** INFORMATION follows **

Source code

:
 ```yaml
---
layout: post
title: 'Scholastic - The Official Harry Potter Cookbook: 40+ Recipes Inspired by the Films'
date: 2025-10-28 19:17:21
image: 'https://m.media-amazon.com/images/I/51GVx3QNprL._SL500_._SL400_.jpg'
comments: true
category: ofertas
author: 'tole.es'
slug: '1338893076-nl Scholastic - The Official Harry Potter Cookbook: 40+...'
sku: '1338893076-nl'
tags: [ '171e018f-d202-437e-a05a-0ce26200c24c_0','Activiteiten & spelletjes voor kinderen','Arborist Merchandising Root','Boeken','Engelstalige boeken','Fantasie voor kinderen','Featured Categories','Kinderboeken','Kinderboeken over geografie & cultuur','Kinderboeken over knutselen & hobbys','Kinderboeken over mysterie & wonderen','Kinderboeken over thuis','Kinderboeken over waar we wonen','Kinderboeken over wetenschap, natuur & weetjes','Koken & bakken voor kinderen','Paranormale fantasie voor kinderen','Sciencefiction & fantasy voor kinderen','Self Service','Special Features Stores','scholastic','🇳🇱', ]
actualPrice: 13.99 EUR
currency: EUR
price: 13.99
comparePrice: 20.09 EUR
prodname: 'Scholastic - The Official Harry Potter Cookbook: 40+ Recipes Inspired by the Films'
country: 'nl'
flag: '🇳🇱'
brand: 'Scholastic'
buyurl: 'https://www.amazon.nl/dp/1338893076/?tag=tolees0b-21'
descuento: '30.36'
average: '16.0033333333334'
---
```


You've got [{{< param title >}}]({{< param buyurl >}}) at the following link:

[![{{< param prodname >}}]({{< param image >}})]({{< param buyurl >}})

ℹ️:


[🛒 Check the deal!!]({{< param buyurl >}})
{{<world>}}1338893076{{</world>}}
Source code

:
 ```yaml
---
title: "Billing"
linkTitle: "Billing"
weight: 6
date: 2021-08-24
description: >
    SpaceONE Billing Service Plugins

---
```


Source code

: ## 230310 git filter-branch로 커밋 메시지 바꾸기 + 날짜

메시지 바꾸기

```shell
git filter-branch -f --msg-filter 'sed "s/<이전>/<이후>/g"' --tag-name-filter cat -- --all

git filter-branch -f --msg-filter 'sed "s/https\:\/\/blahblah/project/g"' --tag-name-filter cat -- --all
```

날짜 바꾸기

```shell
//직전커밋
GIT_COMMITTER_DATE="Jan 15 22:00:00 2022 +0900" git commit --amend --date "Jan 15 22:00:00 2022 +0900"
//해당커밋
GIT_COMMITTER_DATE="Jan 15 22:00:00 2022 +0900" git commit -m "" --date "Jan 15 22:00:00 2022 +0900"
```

** End of INFORMATION **

> **WHAT IS REQUIRED**: Would you please give all of the entries above once more, exactly as they are?

> **ANSWER BOX**:
Source code

:
 ```yaml
---
layout: post
title: 'Scholastic - The Official Harry Potter Cookbook: 40+ Recipes Inspired by the Films'
date: 2025-10-28 19:17:21
image: 'https://m.media-amazon.com/images/I/51GVx3QNprL._SL500_._SL400_.jpg'
comments: true
category: ofertas
author: 'tole.es'
slug: '1338893076-nl Scholastic - The Official Harry Potter Cookbook: 40+...'
sku: '1338893076-nl'
tags: [ '171e018f-d202-437e-a05a-0ce26200c24c_0','Activiteiten & spelletjes voor kinderen','Arborist Merchandising Root','Boeken','Engelstalige boeken','Fantasie voor kinderen','Featured Categories','Kinderboeken','Kinderboeken over geografie & cultuur','Kinderboeken over knutselen & hobbys','Kinderboeken over mysterie & wonderen','Kinderboeken over thuis','Kinderboeken over waar we wonen','Kinderboeken over wetenschap, natuur & weetjes','Koken & bakken voor kinderen','Paranormale fantasie voor kinderen','Sciencefiction & fantasy voor kinderen','Self Service','Special Features Stores','scholastic','🇳🇱', ]
actualPrice: 13.99 EUR
currency: EUR
price: 13.99
comparePrice: 20.09 EUR
prodname: 'Scholastic - The Official Harry Potter Cookbook: 40+ Recipes Inspired by the Films'
country: 'nl'
flag: '🇳🇱'
brand: 'Scholastic'
buyurl: 'https://www.amazon.nl/dp/1338893076/?tag=tolees0b-21'
descuento: '30.36'
average: '16.0033333333334'
---
```


You've got [{{< param title >}}]({{< param buyurl >}}) at the following link:

[![{{< param prodname >}}]({{< param image >}})]({{< param buyurl >}})

ℹ️:


[🛒 Check the deal!!]({{< param buyurl >}})
{{<world>}}1338893076{{</world>}}
Source code

:
 ```yaml
---
title: "Billing"
linkTitle: "Billing"
weight: 6
date: 2021-08-24
description: >
    SpaceONE Billing Service Plugins

---
```


Source code

: ## 230310 git filter-branch로 커밋 메시지 바꾸기 + 날짜

메시지 바꾸기

```shell
git filter-branch -f --msg-filter 'sed "s/<이전>/<이후>/g"' --tag-name-filter cat -- --all

git filter-branch -f --msg-filter 'sed "s/https\:\/\/blahblah/project/g"' --tag-name-filter cat -- --all
```

날짜 바꾸기

```shell
//직전커밋
GIT_COMMITTER_DATE="Jan 15 22:00:00 2022 +0900" git commit --amend --date "Jan 15 22:00:00 2022 +0900"
//해당커밋
GIT_COMMITTER_DATE="Jan 15 22:00:00 2022 +0900" git commit -m "" --date "Jan 15 22:00:00 2022 +0900"
```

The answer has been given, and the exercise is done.